Files
gitlab-foss/gems/gitlab-housekeeper

Gitlab::Housekeeper

Check out the original blueprint for the motivation behind the gitlab-housekeeper.

Also watch this walkthrough video for an overview on how to create your first Keep as well as the philosophy behind gitlab-housekeeper.

This is a gem which can be run locally or in CI to do static and dynamic analysis of the GitLab codebase and, using a list of predefined "keeps", it will automatically create merge requests for things that developers would have otherwise needed to remember to do themselves.

It is analogous to a mix of rubocop -a and GitLab Dependency Bot.

The word "keep" is used to describe a specific rule to apply to the code to match a required change and actually edit the code. The word "keep" was chosen as it sounds like "cop" and is very similar to implementing a rubocop rule as well as code to autocorrect the rule.

You can see the existing keeps in https://gitlab.com/gitlab-org/gitlab/-/tree/master/keeps .

How the code is organized

The code is organized in a very similar way to RuboCop in that we have an overall gem called gitlab-housekeeper that contains the generic logic of looping over all keeps (analogous to Cops) which are rules for how to detect changes that can be made to the code and then actually how to correct them.

Then users of this gem are expected to add a keeps directory in their project with all the keeps specific to their project. This gem may at some point include keeps that are generic enough to be used by other projects.

How to implement a keep

The only thing you need to implement is an each_change method. The method should yield changes in the form of a ::Gitlab::Housekeeper::Change object, where each change object represents a merge request that will be created. The object describes the files that should be commited and other metadata should be added to the merge request. Before yielding the Change the keep should also edit the files locally.

Setting up the change object

You can set multiple properties on a change object so that it reflects on the created merge request. Some of these are mandatory, while others are optional.

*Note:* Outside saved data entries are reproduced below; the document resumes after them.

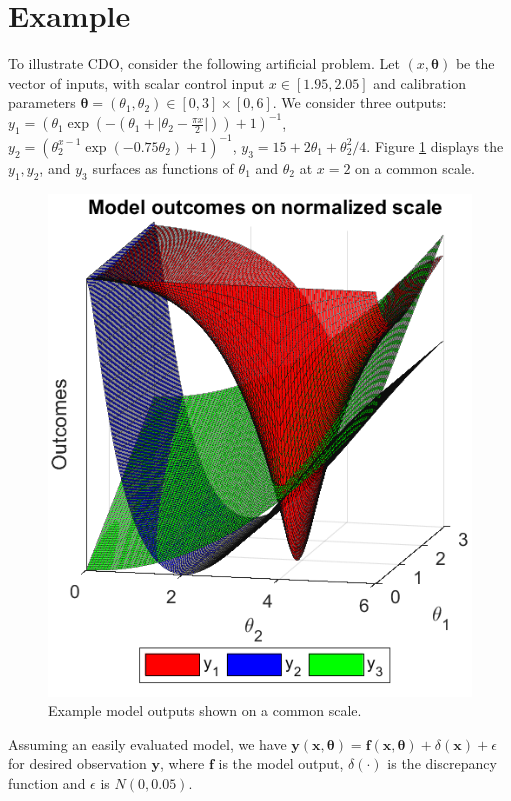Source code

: \documentclass{article}
\begin{document}
\section{Example}\label{example}
To illustrate CDO, consider the following artificial problem. 
%
Let $(x,\boldsymbol \theta)$ be the vector of inputs, with scalar control input $x\in[1.95,2.05]$ and calibration parameters $\boldsymbol \theta = (\theta_1,\theta_2)\in[0,3]\times[0,6]$.
%
We consider three outputs:
%
$
y_1 = \left(\theta_1 \exp\left(-\left(\theta_1 + \lvert \theta_2-\frac{\pi x}2\rvert \right)\right)+1\right)^{-1}$, 
$
y_2 = \left(\theta_2^{x-1} \exp\left(-0.75 \theta_2\right) + 1 \right)^{-1}
$, 
$
y_3 = 15 + 2 \theta_1 + {\theta_2^2}/4.
$
%
Figure \ref{fig:toy_sim_outputs} displays the $y_1, y_2$, and $y_3$ surfaces as functions of $\theta_1$ and $\theta_2$ at $x = 2$ on a common scale.
%
\begin{figure}
\centering
\includegraphics[width=.4\linewidth]{FIG_toy_sim_model_outputs}
\captionsetup{width=.4\linewidth}
\caption{Example model outputs shown on a common scale.}
\label{fig:toy_sim_outputs}
\end{figure}
%
Assuming an easily evaluated model, we have
%
$
\mathbf y(\mathbf x, \boldsymbol\theta) = \mathbf f(\mathbf x,\boldsymbol \theta) + \delta(\mathbf x) + \epsilon
$
%
for desired observation $\mathbf y$, where $\mathbf f$ is the model output, $\delta(\cdot)$ is the discrepancy function and $\epsilon$ is $N(0,0.05)$.
\end{document}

Property Type Required Description Example usage
description String Yes Sets the description of the MR change.description = 'Description for my awesome MR'
title String Yes Sets the title of the MR change.title = 'My awesome MR'
identifiers Array Yes Decides the name of the source branch name of the MR change.identifiers = [[self.class.name](http://self.class.name).demodulize, changed_files.last]
changed_files Array Yes Array containing the path to files that are changed and needs to be committed change.changed_files = [file_1_path, file_2_path]
labels Array No Default is []. Array of labels that needs to be assigned to the MR upon creation change.labels = ['database', 'maintenance::scalability']
assignees Array No Default is []. Array of usernames to which the MR should be assigned upon creation change.assignees = ['gitlab-bot', 'gitlab-qa']
reviewers Array No Default is []. Array of usernames to which the MR should be assigned for review upon creation change.reviewers = ['gitlab-bot', 'gitlab-qa']
changelog_type String No Default is other. Used to set a changelog type in the commit message change.changelog_type = 'fixed'
changelog_ee Boolean No Default is false. Setting to true adds the EE:true trailer in the commit message change.changelog_ee = true
push_options.ci_skip Boolean No Default is false. Setting to true creates an MR without kicking off a new pipeline change.push_options.ci_skip = true

Example

Here is an example of a very simple keep that creates 3 new files called new_file1.txt, new_file2.txt and new_file3.txt:

# keeps/pretty_useless_keep.rb

module Keeps
  class PrettyUselessKeep < ::Gitlab::Housekeeper::Keep
    def each_change
      (1..3).each do |i|
        file_name = "new_file#{i}.txt"

        `touch #{file_name}`

        change = ::Gitlab::Housekeeper::Change.new

        change.identifiers = [self.class.name.demodulize, "new_file#{i}"]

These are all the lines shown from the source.